=== Directions ===
Write out the opening lines of the data word for word, up to and including the line with "Pensando em um", and leave every picture and every later line out.

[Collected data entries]
Start of Block
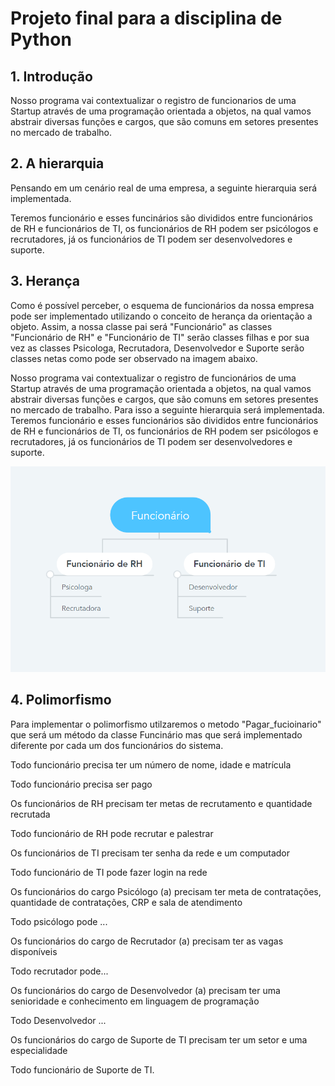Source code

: # Projeto final para a disciplina de Python

## 1. Introdução

Nosso programa vai contextualizar o registro de funcionarios de uma Startup  através de uma programação orientada a objetos, na qual vamos abstrair diversas funções e cargos, que são comuns em setores presentes no mercado de trabalho.  

## 2. A hierarquia

Pensando em um cenário real de uma empresa, a seguinte hierarquia será implementada. 

Teremos funcionário e esses funcinários são divididos entre funcionários de RH e funcionários de TI, os funcionários de RH podem ser psicólogos e recrutadores, já os funcionários de TI podem ser desenvolvedores e suporte.

## 3. Herança

Como é possível perceber, o esquema de funcionários da nossa empresa pode ser implementado utilizando o conceito de herança da orientação a objeto. Assim, a nossa classe pai será "Funcionário" as classes "Funcionário de RH" e "Funcionário de TI" serão classes filhas e por sua vez as classes Psicologa, Recrutadora, Desenvolvedor e Suporte serão classes netas como pode ser observado na imagem abaixo.

Nosso programa vai contextualizar o registro de funcionários de uma Startup através de uma programação orientada a objetos, na qual vamos abstrair diversas funções e cargos, que são comuns em setores presentes no mercado de trabalho. Para isso a seguinte hierarquia será implementada. Teremos funcionário e esses funcionários são divididos entre funcionários de RH e funcionários de TI, os funcionários de RH podem ser psicólogos e recrutadores, já os funcionários de TI podem ser desenvolvedores e suporte.

![1.1](Imagens/hierarquiaFunc.png)

## 4. Polimorfismo

Para implementar o polimorfismo utilzaremos o metodo "Pagar_fucioinario" que será um método da classe Funcinário mas que será implementado diferente por cada um dos funcionários do sistema.

Todo funcionário precisa ter um número de nome, idade e matrícula  

Todo funcionário precisa ser pago

Os funcionários de RH precisam  ter metas de 
recrutamento e quantidade recrutada

Todo funcionário de RH pode recrutar e palestrar

Os funcionários de TI precisam ter senha da rede e um computador

Todo funcionário de TI pode fazer login na rede

Os funcionários do cargo Psicólogo (a) precisam ter meta de contratações, quantidade de contratações, CRP e sala de atendimento

Todo psicólogo pode ...

Os funcionários do cargo de Recrutador (a) precisam ter as vagas disponíveis

Todo recrutador pode...

Os funcionários do cargo de Desenvolvedor (a) precisam ter uma senioridade e conhecimento em linguagem de programação

Todo Desenvolvedor ...

Os funcionários do cargo de Suporte de TI precisam ter um setor e uma especialidade

Todo funcionário de Suporte de TI.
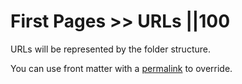 # First Pages >> URLs ||100

URLs will be represented by the folder structure.

You can use front matter with a [permalink](https://www.11ty.dev/docs/permalinks/) to override.
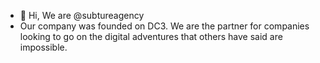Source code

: - 👋 Hi, We are @subtureagency
- Our company was founded on DC3. We are the partner for companies looking to go on the digital adventures that others have said are impossible.

<!---
subtureagency/subtureagency is a ✨ special ✨ repository because its `README.md` (this file) appears on your GitHub profile.
You can click the Preview link to take a look at your changes.
--->
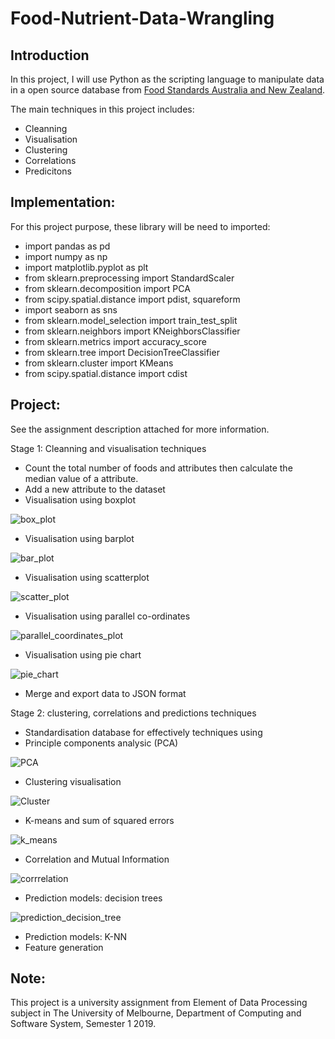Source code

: # Food-Nutrient-Data-Wrangling
## Introduction
In this project, I will use Python as the scripting language to manipulate data in a open source database from [Food Standards Australia and New Zealand](http://www.foodstandards.gov.au/science/monitoringnutrients/ausnut/ausnutdatales/Pages/foodnutrient.aspx).

The main techniques in this project includes: 
+ Cleanning 
+ Visualisation 
+ Clustering 
+ Correlations 
+ Predicitons

## Implementation: 
For this project purpose, these library will be need to imported: 
+ import pandas as pd
+ import numpy as np
+ import matplotlib.pyplot as plt
+ from sklearn.preprocessing import StandardScaler
+ from sklearn.decomposition import PCA
+ from scipy.spatial.distance import pdist, squareform
+ import seaborn as sns
+ from sklearn.model_selection import train_test_split
+ from sklearn.neighbors import KNeighborsClassifier
+ from sklearn.metrics import accuracy_score
+ from sklearn.tree import DecisionTreeClassifier
+ from sklearn.cluster import KMeans
+ from scipy.spatial.distance import cdist

## Project: 
See the assignment description attached for more information.

Stage 1: Cleanning and visualisation techniques
+ Count the total number of foods and attributes then calculate the median value of a attribute.
+ Add a new attribute to the dataset
+ Visualisation using boxplot
 
![box_plot](box_plot.PNG)
+ Visualisation using barplot

![bar_plot](bar_plot.PNG)
+ Visualisation using scatterplot

![scatter_plot](scatter_plot.PNG)
+ Visualisation using parallel co-ordinates 

![parallel_coordinates_plot](parallel_coordinates_plot.PNG)
+ Visualisation using pie chart

![pie_chart](pie_chart.PNG)
+ Merge and export data to JSON format

Stage 2: clustering, correlations and predictions techniques
+ Standardisation database for effectively techniques using
+ Principle components analysic (PCA)

![PCA](PCA.PNG)
+ Clustering visualisation

![Cluster](cluster.PNG)
+ K-means and sum of squared errors

![k_means](k_means.PNG)
+ Correlation and Mutual Information

![corrrelation](correlation.PNG)
+ Prediction models: decision trees

![prediction_decision_tree](predict_decision_tree.PNG)

+ Prediction models: K-NN
+ Feature generation
## Note:
This project is a university assignment from Element of Data Processing subject in The University of Melbourne, Department of Computing  and Software System, Semester 1 2019.
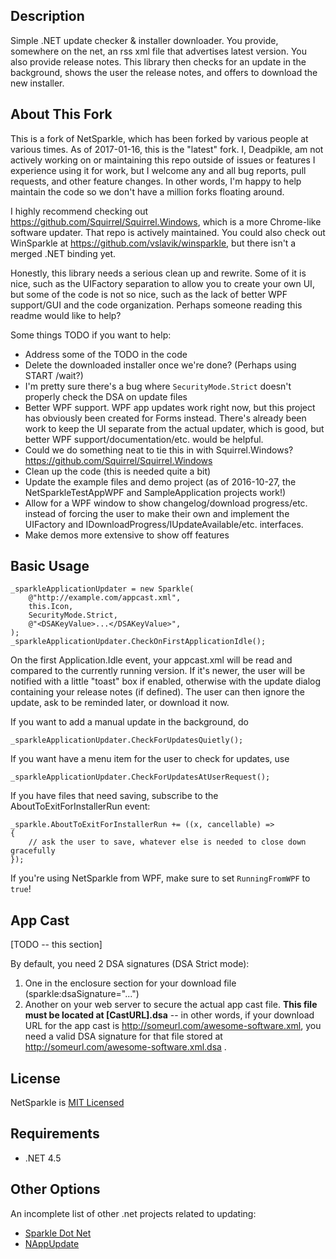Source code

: ## Description

Simple .NET update checker & installer downloader. You provide, somewhere on the net, an rss xml file that advertises latest version. You also provide release notes. This library then checks for an update in the background, shows the user the release notes, and offers to download the new installer.

## About This Fork

This is a fork of NetSparkle, which has been forked by various people at various times. As of 2017-01-16, this is the "latest" fork. I, Deadpikle, am not actively working on or maintaining this repo outside of issues or features I experience using it for work, but I welcome any and all bug reports, pull requests, and other feature changes. In other words, I'm happy to help maintain the code so we don't have a million forks floating around. 

I highly recommend checking out https://github.com/Squirrel/Squirrel.Windows, which is a more Chrome-like software updater. That repo is actively maintained. You could also check out WinSparkle at https://github.com/vslavik/winsparkle, but there isn't a merged .NET binding yet.

Honestly, this library needs a serious clean up and rewrite. Some of it is nice, such as the UIFactory separation to allow you to create your own UI, but some of the code is not so nice, 
such as the lack of better WPF support/GUI and the code organization. Perhaps someone reading this readme would like to help?

Some things TODO if you want to help:

- Address some of the TODO in the code
- Delete the downloaded installer once we're done? (Perhaps using START /wait?)
- I'm pretty sure there's a bug where `SecurityMode.Strict` doesn't properly check the DSA on update files
- Better WPF support. WPF app updates work right now, but this project has obviously been created for Forms instead. There's already been work to keep the UI separate from the actual updater, which is good, but better WPF support/documentation/etc. would be helpful.
- Could we do something neat to tie this in with Squirrel.Windows? https://github.com/Squirrel/Squirrel.Windows
- Clean up the code (this is needed quite a bit)
- Update the example files and demo project (as of 2016-10-27, the NetSparkleTestAppWPF and SampleApplication projects work!)
- Allow for a WPF window to show changelog/download progress/etc. instead of forcing the user to make their own and implement the UIFactory and IDownloadProgress/IUpdateAvailable/etc. interfaces.
- Make demos more extensive to show off features

## Basic Usage

    _sparkleApplicationUpdater = new Sparkle(
        @"http://example.com/appcast.xml", 
        this.Icon, 
        SecurityMode.Strict,
        @"<DSAKeyValue>...</DSAKeyValue>",
    );
	_sparkleApplicationUpdater.CheckOnFirstApplicationIdle();

On the first Application.Idle event, your appcast.xml will be read and compared to the currently running version. If it's newer, the user will be notified with a little "toast" box if enabled, otherwise with the update dialog containing your release notes (if defined). The user can then ignore the update, ask to be reminded later, or download it now.

If you want to add a manual update in the background, do

    _sparkleApplicationUpdater.CheckForUpdatesQuietly();

If you want have a menu item for the user to check for updates, use

    _sparkleApplicationUpdater.CheckForUpdatesAtUserRequest();

If you have files that need saving, subscribe to the AboutToExitForInstallerRun event:

    _sparkle.AboutToExitForInstallerRun += ((x, cancellable) =>
    {
    	// ask the user to save, whatever else is needed to close down gracefully   
    });  

If you're using NetSparkle from WPF, make sure to set `RunningFromWPF` to `true`!

## App Cast

[TODO -- this section]

By default, you need 2 DSA signatures (DSA Strict mode):

1. One in the enclosure section for your download file (sparkle:dsaSignature="...")
2. Another on your web server to secure the actual app cast file. **This file must be located at [CastURL].dsa** -- in other words, if your download URL for the app cast is http://someurl.com/awesome-software.xml, you need a valid DSA signature for that file stored at http://someurl.com/awesome-software.xml.dsa .

## License

NetSparkle is [MIT Licensed]

## Requirements

- .NET 4.5

## Other Options

An incomplete list of other .net projects related to updating:
 
 - [Sparkle Dot Net]
 - [NAppUpdate]

[CodePlex]: http://netsparkle.codeplex.com
[MIT Licensed]: http://netsparkle.codeplex.com/license
[Sparkle Dot Net]: https://github.com/iKenndac/SparkleDotNET
[NAppUpdate]: https://github.com/synhershko/NAppUpdate
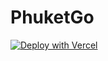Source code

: # PhuketGo

[![Deploy with Vercel](https://vercel.com/button)](https://vercel.com/import/project?template=https://github.com/johnda7/phuketgo-react)
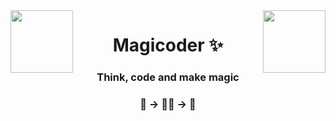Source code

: <img align="left" height="100px" src="https://i.pinimg.com/originals/53/39/30/53393042b7d6b478cb8f450127cded85.gif">
<img align="right" height="100px" src="https://i.pinimg.com/originals/59/5b/aa/595baa61fba278ebfeac05d38f1d0d71.gif">
<h1 align="center">Magicoder ✨</h1>
<h3 align="center">Think, code and make magic</h3>
<h3 align="center">🤔 -> 👨‍💻 -> 💫</h3>

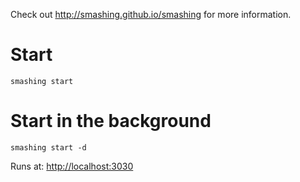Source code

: Check out http://smashing.github.io/smashing for more information.

# Start

`smashing start`

# Start in the background

`smashing start -d`

Runs at: [http://localhost:3030](http://localhost:3030)
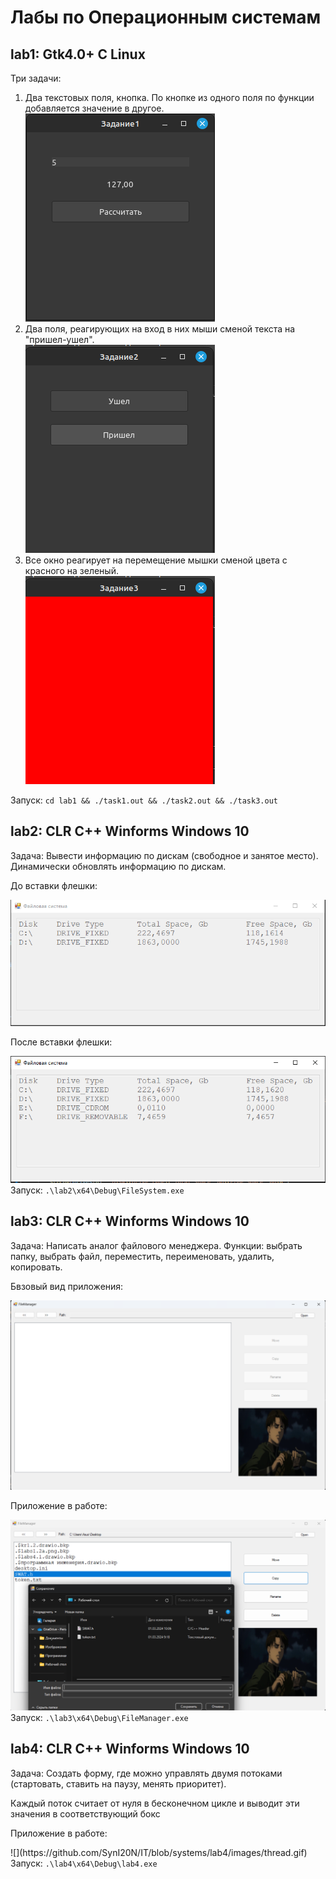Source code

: <h1>Лабы по Операционным системам<br></h1>
<h2>lab1: Gtk4.0+ C Linux<br></h2>
  <p>Три задачи: <ol>
     <li>Два текстовых поля, кнопка. По кнопке из одного поля по функции добавляется значение в другое.</li>
    <img src="https://github.com/SynI20N/IT/blob/systems/lab1/images/task1.png">
     <li>Два поля, реагирующих на вход в них мыши сменой текста на "пришел-ушел".</li>
    <img src="https://github.com/SynI20N/IT/blob/systems/lab1/images/task2.png">
     <li>Все окно реагирует на перемещение мышки сменой цвета с красного на зеленый.</li>
    <img src="https://github.com/SynI20N/IT/blob/systems/lab1/images/task3.png">
    </ol>
    Запуск: <code>cd lab1 && ./task1.out && ./task2.out && ./task3.out</code>
  </p>
<h2>lab2: CLR C++ Winforms Windows 10<br></h2>
  <p>Задача: Вывести информацию по дискам (свободное и занятое место). Динамически обновлять информацию по дискам. <br>
    <p>До вставки флешки:</p>
    <img src="https://github.com/SynI20N/IT/blob/systems/lab2/Images/drives.PNG">
    <p>После вставки флешки:</p>
    <img src="https://github.com/SynI20N/IT/blob/systems/lab2/Images/drives_upd.PNG">
    Запуск: <code>.\lab2\x64\Debug\FileSystem.exe</code>
  </p>
<h2>lab3: CLR C++ Winforms Windows 10<br></h2>
  <p>Задача: Написать аналог файлового менеджера. Функции: выбрать папку, выбрать файл, переместить, переименовать, удалить, копировать.<br>
    <p>Бвзовый вид приложения:</p>
    <img src="https://github.com/SynI20N/IT/blob/systems/lab3/images/manager.png">
    <p>Приложение в работе:</p>
    <img src="https://github.com/SynI20N/IT/blob/systems/lab3/images/manager_action.png">
    Запуск: <code>.\lab3\x64\Debug\FileManager.exe</code>
  </p>
<h2>lab4: CLR C++ Winforms Windows 10<br></h2>
  <p>Задача: Создать форму, где можно управлять двумя потоками (стартовать, ставить на паузу, менять приоритет).<br>
    <p>Каждый поток считает от нуля в бесконечном цикле и выводит эти значения в соответствующий бокс</p>
    <p>Приложение в работе:</p>
    ![](https://github.com/SynI20N/IT/blob/systems/lab4/images/thread.gif)
    Запуск: <code>.\lab4\x64\Debug\lab4.exe</code>
  </p>
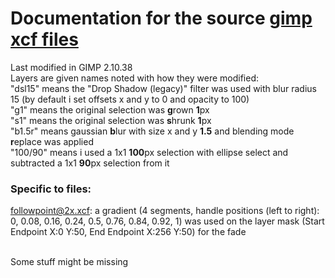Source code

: # Documentation for the source [gimp xcf files](source)
Last modified in GIMP 2.10.38<br>
Layers are given names noted with how they were modified:<br>
"dsl15" means the "Drop Shadow (legacy)" filter was used with blur radius 15 (by default i set offsets x and y to 0 and opacity to 100)<br>
"g1" means the original selection was **g**rown **1**px<br>
"s1" means the original selection was **s**hrunk **1**px<br>
"b1.5r" means gaussian **b**lur with size x and y **1.5** and blending mode **r**eplace was applied<br>
"100/90" means i used a 1x1 **100**px selection with ellipse select and subtracted a 1x1 **90**px selection from it

### Specific to files:
followpoint@2x.xcf:
a gradient (4 segments, handle positions (left to right): 0, 0.08, 0.16, 0.24, 0.5, 0.76, 0.84, 0.92, 1) was used on the layer mask (Start Endpoint X:0 Y:50, End Endpoint X:256 Y:50) for the fade<br><br>

Some stuff might be missing
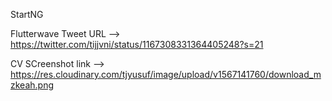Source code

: StartNG

Flutterwave Tweet URL --> https://twitter.com/tijjvni/status/1167308331364405248?s=21

CV SCreenshot link --> https://res.cloudinary.com/tjyusuf/image/upload/v1567141760/download_mzkeah.png
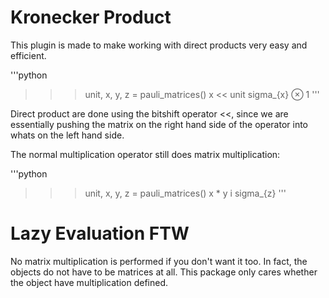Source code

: Kronecker Product
=================

This plugin is made to make working with direct products very easy and efficient.

'''python
>>> unit, x, y, z = pauli_matrices()
>>> x << unit
sigma_{x} ⊗ 1
'''

Direct product are done using the bitshift operator <<, since we are essentially 
pushing the matrix on the right hand side of the operator into whats on the left 
hand side.

The normal multiplication operator still does matrix multiplication:

'''python
>>> unit, x, y, z = pauli_matrices()
>>> x * y
i sigma_{z}
'''

Lazy Evaluation FTW
===================

No matrix multiplication is performed if you don't want it too. In fact, the 
objects do not have to be matrices at all. This package only cares whether the 
object have multiplication defined.
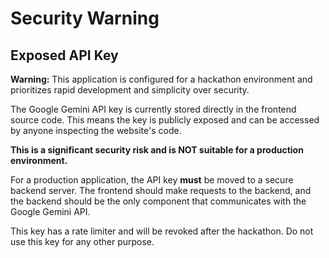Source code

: # Security Warning

## Exposed API Key

**Warning:** This application is configured for a hackathon environment and prioritizes rapid development and simplicity over security.

The Google Gemini API key is currently stored directly in the frontend source code. This means the key is publicly exposed and can be accessed by anyone inspecting the website's code.

**This is a significant security risk and is NOT suitable for a production environment.**

For a production application, the API key **must** be moved to a secure backend server. The frontend should make requests to the backend, and the backend should be the only component that communicates with the Google Gemini API.

This key has a rate limiter and will be revoked after the hackathon. Do not use this key for any other purpose.
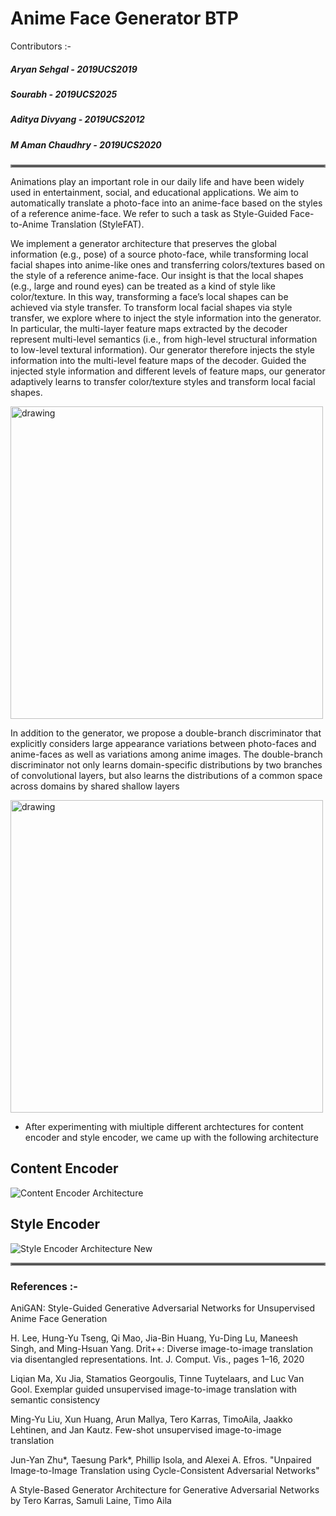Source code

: # Anime Face Generator BTP

Contributors :-

##### Aryan Sehgal    - 2019UCS2019

##### Sourabh         - 2019UCS2025

##### Aditya Divyang  - 2019UCS2012

##### M Aman Chaudhry - 2019UCS2020

<hr style="border:2px solid gray">

Animations play an important role in our daily life and have been widely used in entertainment, social, and educational applications. We aim to automatically translate a photo-face into an anime-face based on the styles of a reference anime-face. We refer to such a task as Style-Guided Face-to-Anime Translation (StyleFAT). 

We implement a generator architecture that preserves the global information (e.g., pose) of a source photo-face, while transforming local facial shapes into anime-like ones and transferring colors/textures based on the style of a reference anime-face. Our insight is that the local shapes (e.g., large and round eyes) can be treated as a kind of style like color/texture. In this way, transforming a face’s local shapes can be achieved via style transfer. To transform local facial shapes via style transfer, we explore where to inject the style information into the generator. In particular, the multi-layer feature maps extracted by the decoder represent multi-level semantics (i.e., from high-level structural information to low-level textural information). Our generator therefore injects the style information into the multi-level feature maps of the decoder. Guided the injected style information and different levels of feature maps, our generator adaptively learns to transfer color/texture styles and transform local facial shapes.


<img src="https://user-images.githubusercontent.com/59551957/192975719-13b92ff6-f157-401f-87a7-4599ea5f0f63.jpeg" alt="drawing" height="500"/>

In addition to the generator, we propose a double-branch discriminator that explicitly considers large appearance variations between photo-faces and anime-faces as well as variations among anime images. The double-branch discriminator not only learns domain-specific distributions by two branches of convolutional layers, but also learns the distributions of a common space across domains by shared shallow layers

<img src="https://user-images.githubusercontent.com/59551957/192975687-ea2c4d09-b46f-4bb2-a2bb-97e0a081a8e1.jpeg" alt="drawing" height="500"/>


* After experimenting with miultiple different archtectures for content encoder and style encoder, we came up with the following architecture 

## Content Encoder


![Content Encoder Architecture](https://user-images.githubusercontent.com/59551957/192975797-40b524a5-e017-421c-bfb6-d6c3ccff77b8.jpeg)


## Style Encoder


![Style Encoder Architecture New](https://user-images.githubusercontent.com/59551957/192975853-59b43434-1c4a-46c5-bf88-651c42b7c552.jpeg)



<hr style="border:2px solid gray">

### References :-
AniGAN: Style-Guided Generative Adversarial Networks for Unsupervised Anime Face Generation

H. Lee, Hung-Yu Tseng, Qi Mao, Jia-Bin Huang, Yu-Ding Lu, Maneesh Singh, and Ming-Hsuan Yang. Drit++: Diverse image-to-image translation via disentangled representations. Int. J. Comput. Vis., pages 1–16, 2020

Liqian Ma, Xu Jia, Stamatios Georgoulis, Tinne Tuytelaars, and Luc Van Gool. Exemplar guided unsupervised image-to-image translation with semantic consistency

Ming-Yu Liu, Xun Huang, Arun Mallya, Tero Karras, TimoAila, Jaakko Lehtinen, and Jan Kautz. Few-shot unsupervised image-to-image translation

Jun-Yan Zhu*, Taesung Park*, Phillip Isola, and Alexei A. Efros. "Unpaired Image-to-Image Translation using Cycle-Consistent Adversarial Networks"

A Style-Based Generator Architecture for Generative Adversarial Networks by Tero Karras, Samuli Laine, Timo Aila
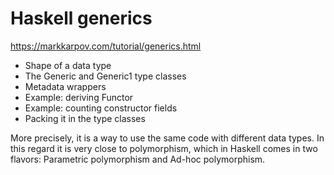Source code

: # Haskell generics

https://markkarpov.com/tutorial/generics.html

- Shape of a data type
- The Generic and Generic1 type classes
- Metadata wrappers
- Example: deriving Functor
- Example: counting constructor fields
- Packing it in the type classes

More precisely, it is a way to use the same code with different data types. In this regard it is very close to polymorphism, which in Haskell comes in two flavors: Parametric polymorphism and Ad-hoc polymorphism.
End of Block
=== Solved exercise ===
Source code

: # Projeto final para a disciplina de Python

## 1. Introdução

Nosso programa vai contextualizar o registro de funcionarios de uma Startup  através de uma programação orientada a objetos, na qual vamos abstrair diversas funções e cargos, que são comuns em setores presentes no mercado de trabalho.  

## 2. A hierarquia

Pensando em um cenário real de uma empresa, a seguinte hierarquia será implementada. 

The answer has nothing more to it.